1 melón piel de sapo no muy grande.

2 yogures griegos

200 ml. de nata líquida

Hierbabuena, sal y jamón serrano.

Abrimos el melón, retiramos las pipas y troceamos toda la pulpa despreciando aquella que esté más pegada a la piel y por tanto sea la menos dulce. Batimos a conciencia esta dulce materia prima con los yogures y la nata (podemos modificar la proporción de unos y otra dependiendo de nuestros gustos). Corregimos de sal y pasamos al frigorífico para que, a la hora de servir, la sopa esté bien fría.

Ya en la mesa, la acompañamos de trocitos de melón, hierbabuena picada y delicadas virutas de jamón serrano (mejor si es de Jabugo).

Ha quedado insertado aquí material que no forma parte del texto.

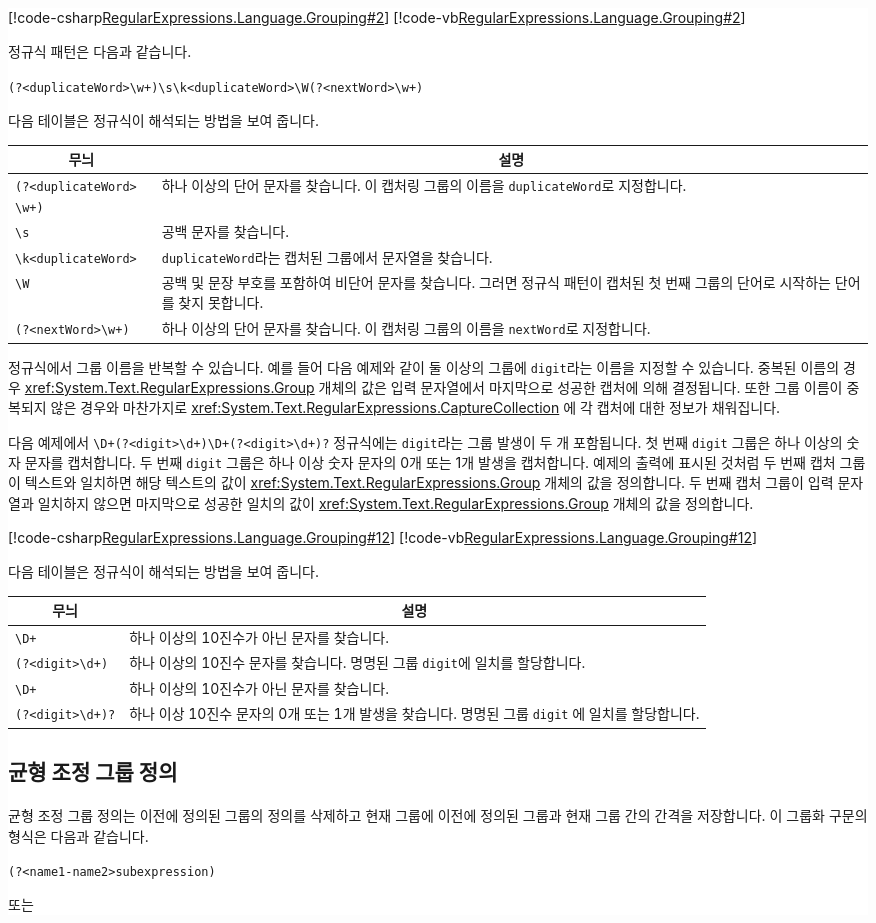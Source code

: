  [!code-csharp[RegularExpressions.Language.Grouping#2](../../../samples/snippets/csharp/VS_Snippets_CLR/regularexpressions.language.grouping/cs/grouping2.cs#2)]
 [!code-vb[RegularExpressions.Language.Grouping#2](../../../samples/snippets/visualbasic/VS_Snippets_CLR/regularexpressions.language.grouping/vb/grouping2.vb#2)]  
  
 정규식 패턴은 다음과 같습니다.  
  
`(?<duplicateWord>\w+)\s\k<duplicateWord>\W(?<nextWord>\w+)`  
  
 다음 테이블은 정규식이 해석되는 방법을 보여 줍니다.  
  
|무늬|설명|  
|-------------|-----------------|  
|`(?<duplicateWord>\w+)`|하나 이상의 단어 문자를 찾습니다. 이 캡처링 그룹의 이름을 `duplicateWord`로 지정합니다.|  
|`\s`|공백 문자를 찾습니다.|  
|`\k<duplicateWord>`|`duplicateWord`라는 캡처된 그룹에서 문자열을 찾습니다.|  
|`\W`|공백 및 문장 부호를 포함하여 비단어 문자를 찾습니다. 그러면 정규식 패턴이 캡처된 첫 번째 그룹의 단어로 시작하는 단어를 찾지 못합니다.|  
|`(?<nextWord>\w+)`|하나 이상의 단어 문자를 찾습니다. 이 캡처링 그룹의 이름을 `nextWord`로 지정합니다.|  
  
 정규식에서 그룹 이름을 반복할 수 있습니다. 예를 들어 다음 예제와 같이 둘 이상의 그룹에 `digit`라는 이름을 지정할 수 있습니다. 중복된 이름의 경우 <xref:System.Text.RegularExpressions.Group> 개체의 값은 입력 문자열에서 마지막으로 성공한 캡처에 의해 결정됩니다. 또한 그룹 이름이 중복되지 않은 경우와 마찬가지로 <xref:System.Text.RegularExpressions.CaptureCollection> 에 각 캡처에 대한 정보가 채워집니다.  
  
 다음 예제에서 `\D+(?<digit>\d+)\D+(?<digit>\d+)?` 정규식에는 `digit`라는 그룹 발생이 두 개 포함됩니다. 첫 번째 `digit` 그룹은 하나 이상의 숫자 문자를 캡처합니다. 두 번째 `digit` 그룹은 하나 이상 숫자 문자의 0개 또는 1개 발생을 캡처합니다. 예제의 출력에 표시된 것처럼 두 번째 캡처 그룹이 텍스트와 일치하면 해당 텍스트의 값이 <xref:System.Text.RegularExpressions.Group> 개체의 값을 정의합니다. 두 번째 캡처 그룹이 입력 문자열과 일치하지 않으면 마지막으로 성공한 일치의 값이 <xref:System.Text.RegularExpressions.Group> 개체의 값을 정의합니다.  
  
 [!code-csharp[RegularExpressions.Language.Grouping#12](../../../samples/snippets/csharp/VS_Snippets_CLR/regularexpressions.language.grouping/cs/duplicate1.cs#12)]
 [!code-vb[RegularExpressions.Language.Grouping#12](../../../samples/snippets/visualbasic/VS_Snippets_CLR/regularexpressions.language.grouping/vb/duplicate1.vb#12)]  
  
 다음 테이블은 정규식이 해석되는 방법을 보여 줍니다.  
  
|무늬|설명|  
|-------------|-----------------|  
|`\D+`|하나 이상의 10진수가 아닌 문자를 찾습니다.|  
|`(?<digit>\d+)`|하나 이상의 10진수 문자를 찾습니다. 명명된 그룹 `digit`에 일치를 할당합니다.|  
|`\D+`|하나 이상의 10진수가 아닌 문자를 찾습니다.|  
|`(?<digit>\d+)?`|하나 이상 10진수 문자의 0개 또는 1개 발생을 찾습니다. 명명된 그룹 `digit` 에 일치를 할당합니다.|  
  
<a name="balancing_group_definition"></a>
## <a name="balancing-group-definitions"></a>균형 조정 그룹 정의  
 균형 조정 그룹 정의는 이전에 정의된 그룹의 정의를 삭제하고 현재 그룹에 이전에 정의된 그룹과 현재 그룹 간의 간격을 저장합니다. 이 그룹화 구문의 형식은 다음과 같습니다.  
  
`(?<name1-name2>subexpression)`  
  
 또는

La receta admite múltiples variantes. Podemos prescindir de la nata y mezclar con el melón un caldo ligero en el que hemos cocido puerros (la carne de este vegetal también casa). Podemos combinar el melón con coco (usando su agua, su ralladura o simples trocitos). También admite una terminación en la que estén presentes algunos piñones, o unas almendritas tostadas y fileteadas. Podemos añadir algunas uvas o, incluso, un toque de cayena molida. Lo dicho: infinitas posibilidades si el calor no nos embota la imaginación.